Sen haklısın ey Musa! Ama bizim karnımızı Firavun doyuruyor.”
Ama ile başlayan her cümlenin sonu istek ve arzu. Şikayetini dile getiriyorsun. Gördüğün şerlerin üzerini kapatıyor karşılanan isteklerin. Ama.. Ne kadar basit.
Bebek Musa, sudayken boğulmadı. Ama Firavun, güçlüyken boğuldu. Yazgın ne olacak? Gücün elindeyken Firavun musun? Musa mı? En güçlü anın tek zirve noktası, sağlığın ve özgürlüğün için yazgına şükretmektir. Yapabilir misin?

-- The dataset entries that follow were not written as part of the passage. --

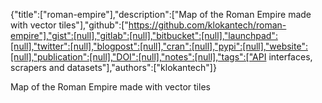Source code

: {"title":["roman-empire"],"description":["Map of the Roman Empire made with vector tiles"],"github":["https://github.com/klokantech/roman-empire"],"gist":[null],"gitlab":[null],"bitbucket":[null],"launchpad":[null],"twitter":[null],"blogpost":[null],"cran":[null],"pypi":[null],"website":[null],"publication":[null],"DOI":[null],"notes":[null],"tags":["API interfaces, scrapers and datasets"],"authors":["klokantech"]}

Map of the Roman Empire made with vector tiles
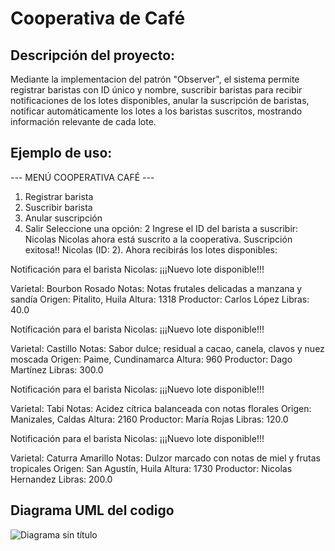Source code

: # Cooperativa de Café 
## Descripción del proyecto:
Mediante la implementacion del patrón "Observer", el sistema permite registrar baristas con ID único y nombre, suscribir baristas para recibir notificaciones de los lotes disponibles, anular la suscripción de baristas, notificar automáticamente los lotes a los baristas suscritos, mostrando información relevante de cada lote.
## Ejemplo de uso:

--- MENÚ COOPERATIVA CAFÉ ---
1. Registrar barista
2. Suscribir barista
3. Anular suscripción
4. Salir
Seleccione una opción: 2
Ingrese el ID del barista a suscribir: Nicolas
Nicolas ahora está suscrito a la cooperativa.
Suscripción exitosa!! Nicolas (ID: 2). Ahora recibirás los lotes disponibles:

Notificación para el barista Nicolas: ¡¡¡Nuevo lote disponible!!!

Varietal: Bourbon Rosado
Notas: Notas frutales delicadas a manzana y sandía
Origen: Pitalito, Huila
Altura: 1318
Productor: Carlos López
Libras: 40.0

Notificación para el barista Nicolas: ¡¡¡Nuevo lote disponible!!!

Varietal: Castillo
Notas: Sabor dulce; residual a cacao, canela, clavos y nuez moscada
Origen: Paime, Cundinamarca
Altura: 960
Productor: Dago Martínez
Libras: 300.0

Notificación para el barista Nicolas: ¡¡¡Nuevo lote disponible!!!

Varietal: Tabi
Notas: Acidez cítrica balanceada con notas florales
Origen: Manizales, Caldas
Altura: 2160
Productor: María Rojas
Libras: 120.0

Notificación para el barista Nicolas: ¡¡¡Nuevo lote disponible!!!

Varietal: Caturra Amarillo
Notas: Dulzor marcado con notas de miel y frutas tropicales
Origen: San Agustín, Huila
Altura: 1730
Productor: Nicolas Hernandez
Libras: 200.0

## Diagrama UML del codigo
![Diagrama sin título](https://github.com/user-attachments/assets/aa0440dc-5850-40c6-a08a-cd9afade197b)


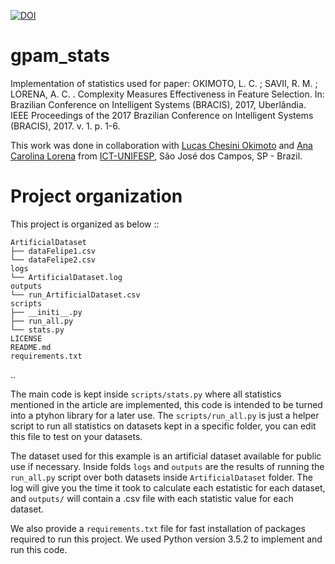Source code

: [![DOI](https://zenodo.org/badge/91934660.svg)](https://zenodo.org/badge/latestdoi/91934660)

# gpam_stats

Implementation of statistics used for paper: OKIMOTO, L. C. ; SAVII, R. M. ; LORENA, A. C. . Complexity Measures Effectiveness in Feature Selection. In: Brazilian Conference on Intelligent Systems (BRACIS), 2017, Uberlândia. IEEE Proceedings of the 2017 Brazilian Conference on Intelligent Systems (BRACIS), 2017. v. 1. p. 1-6.

This work was done in collaboration with [Lucas Chesini Okimoto](https://www.linkedin.com/in/lucas-chesini-okimoto-76646925/) and [Ana Carolina Lorena](http://lattes.cnpq.br/3451628262694747) from [ICT-UNIFESP](http://www.unifesp.br/campus/sjc/), São José dos Campos, SP - Brazil.

# Project organization 

This project is organized as below
::

    ArtificialDataset
    ├── dataFelipe1.csv
    └── dataFelipe2.csv
    logs
    └── ArtificialDataset.log
    outputs
    └── run_ArtificialDataset.csv
    scripts
    ├── __initi__.py
    ├── run_all.py
    └── stats.py
    LICENSE
    README.md
    requirements.txt
..

The main code is kept inside `scripts/stats.py` where all statistics mentioned in the article are implemented, this code is intended to be turned into a ptyhon library for a later use. The `scripts/run_all.py` is just a helper script to run all statistics on datasets kept in a specific folder, you can edit this file to test on your datasets.

The dataset used for this example is an artificial dataset available for public use if necessary. Inside folds `logs` and `outputs` are the results of running the `run_all.py` script over both datasets inside `ArtificialDataset` folder. The log will give you the time it took to calculate each estatistic for each dataset, and `outputs/` will contain a .csv file with each statistic value for each dataset.

We also provide a `requirements.txt` file for fast installation of packages required to run this project. We used Python version 3.5.2 to implement and run this code.
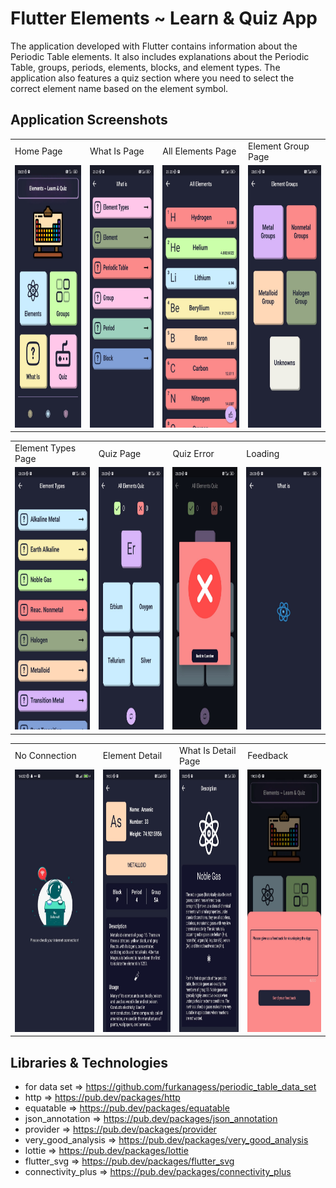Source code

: # Flutter  Elements ~ Learn & Quiz App

  The application developed with Flutter contains information about the Periodic Table elements. It also includes explanations about the Periodic Table, groups, periods, elements, blocks, and element types. The application also features a quiz section where you need to select the correct element name based on the element symbol.
  
## Application Screenshots

<table>
  <tr>
    <td>Home Page</td>
       <td>What Is Page</td>
    <td>All Elements Page</td>
    <td>Element Group Page</td> 
  </tr>  
  <tr>
    <td><img src="screenshots/home.jpg" width=350 height=420></td>
      <td><img src="screenshots/what-is.jpg" width=350 height=420></td>
     <td><img src="screenshots/all-elements.jpg" width=350 height=420></td>
   <td><img src="screenshots/element-group.jpg" width=350 height=420></td>
  </tr>
</table>
<table>
  <tr>
    <td>Element Types Page</td> 
       <td>Quiz Page</td>
    <td>Quiz Error </td>
    <td>Loading</td> 
  </tr>  
  <tr>
   <td><img src="screenshots/element-types.jpg" width=350 height=420></td>
    <td><img src="screenshots/quiz.jpg" width=350 height=420></td>
     <td><img src="screenshots/error.jpg" width=350 height=420></td>
   <td><img src="screenshots/loading.jpg" width=350 height=420></td>
     
  </tr> 
<table>
  <tr>
        <td>No Connection</td> 
     <td>Element Detail</td> 
        <td>What Is Detail Page</td>
    <td>Feedback</td> 
  </tr>  
  <tr>
      <td><img src="screenshots/no-connection.jpg" width=350 height=420></td>
          <td><img src="screenshots/element-detail.jpg" width=350 height=420></td>
             <td><img src="screenshots/what-is-detail.jpg" width=350 height=420></td>
          <td><img src="screenshots/feedback.jpg" width=350 height=420></td>
  </tr>
  </table>

  
## Libraries & Technologies
- for data set => https://github.com/furkanagess/periodic_table_data_set
- http => https://pub.dev/packages/http
- equatable => https://pub.dev/packages/equatable
- json_annotation => https://pub.dev/packages/json_annotation
- provider => https://pub.dev/packages/provider
- very_good_analysis => https://pub.dev/packages/very_good_analysis
- lottie => https://pub.dev/packages/lottie
- flutter_svg => https://pub.dev/packages/flutter_svg
- connectivity_plus => https://pub.dev/packages/connectivity_plus
  

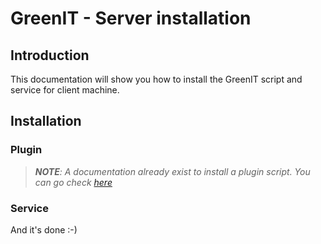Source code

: # GreenIT - Server installation

## Introduction
This documentation will show you how to install the GreenIT script and service for client machine.

## Installation

### Plugin
> ***NOTE**: A documentation already exist to install a plugin script. You can go check [here](https://wiki.ocsinventory-ng.org/10.Plugin-engine/Using-plugins-installer/#windows-plugin-deployment)*


### Service

And it's done :-)
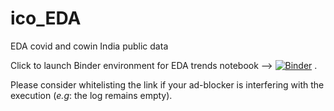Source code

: # ico_EDA
EDA covid and cowin India public data

Click to launch Binder environment for EDA trends notebook --> 
[![Binder](https://mybinder.org/badge_logo.svg)](https://mybinder.org/v2/gh/beto-Sibileau/ico_EDA/master?filepath=EDA_covid19_trends.ipynb) .

Please consider whitelisting the link if your ad-blocker is interfering with the execution (*e.g*: the log remains empty).

<!---
Once Binder has been launched: Jupyter notebooks could be interactively evaluated in a temporary environment.
-->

Güçlü hissettin. Ama… Karşılığı nedir? Firavunlaşmış hisseden bir insanın gücünün şerri karşısında, Musa (a.s) gibi tam teslimiyetle amasız bir isteğin tam dönüm noktasında tüm güç sihrini elinde bulunduranları Allah’a havale edebilir misin?
Ya da bu sarmalın tam ortasında kavrulmadan dua edebiliyor muyuz. Başımıza şer bildiğimiz her olayın karşısında sınanırken, gücü kendinde bulunduran Allahu tealanın senin için hayır olarak yazabileceği yazgıya güvenebiliyor musun? Tıpkı Musa (a.s) gibi.
Olur ki, hoşunuza gitmeyen bir şeyde sizin için hayır, yine olur ki hoşunuza giden bir şeyde de sizin için şer vardır. Allah bilir, siz bilmezsiniz. Bakara Suresi/216.Ayet.
Allahın bizler için belirlediği şer gördüğümüz her üzücü sandığımız kaç sahnenin ardında ki hayra odaklanabilme yetisini içimizde bulundurmaya kendimizi vakıf kılıyoruz.
Allah bilir, siz bilmezsiniz. Bu kelâm gerçekten bir nimet. Sen bilirsin ben bilemem yarabbi demenin nimet olarak karşılığını alan nice Peygamberler var.
Kâhinlerin Benî İsrail’de doğacak bir erkek çocuğun kendisini tahtından edeceğini söylemeleri üzerine Firavun o sene doğan tüm erkek çocukları katlettirir. Nil nehrine bırakılan bir bebek kurtulur Firavun’un zulmünden. Ve sarayda büyür. Bu bebek Musadır.
Kardeşleri tarafından Kuyuya atılan Yusuf (a.s) Mısıra sultan olur.
Allah güzel davranan kendisine inanıp güvenen her kulunu mükâfatlandırır.
Umudunu hiçbir zaman gömmeyerek yeşermesini beklerken, Allah’a ama’sız bir teslimiyetle sığınmalı.
İnanan veya inanmayan herkese merhamet eden Rabbimiz, bizleri onun rahmân sıfatını hissedenlerle karşılaştırsın.
İnsan arzuladığını merak eder, bir zaman sonra da ona meyleder. Arzumuz ve yaşantımız nice Peygamberler gibi olsun. Onlar gibi her zaman Allah’a sığınalım.
O zaman tüm kuyuların karanlığı aydınlık olur. Tüm sihirler bir dal parçasıyla yerle bir olur. O isterse.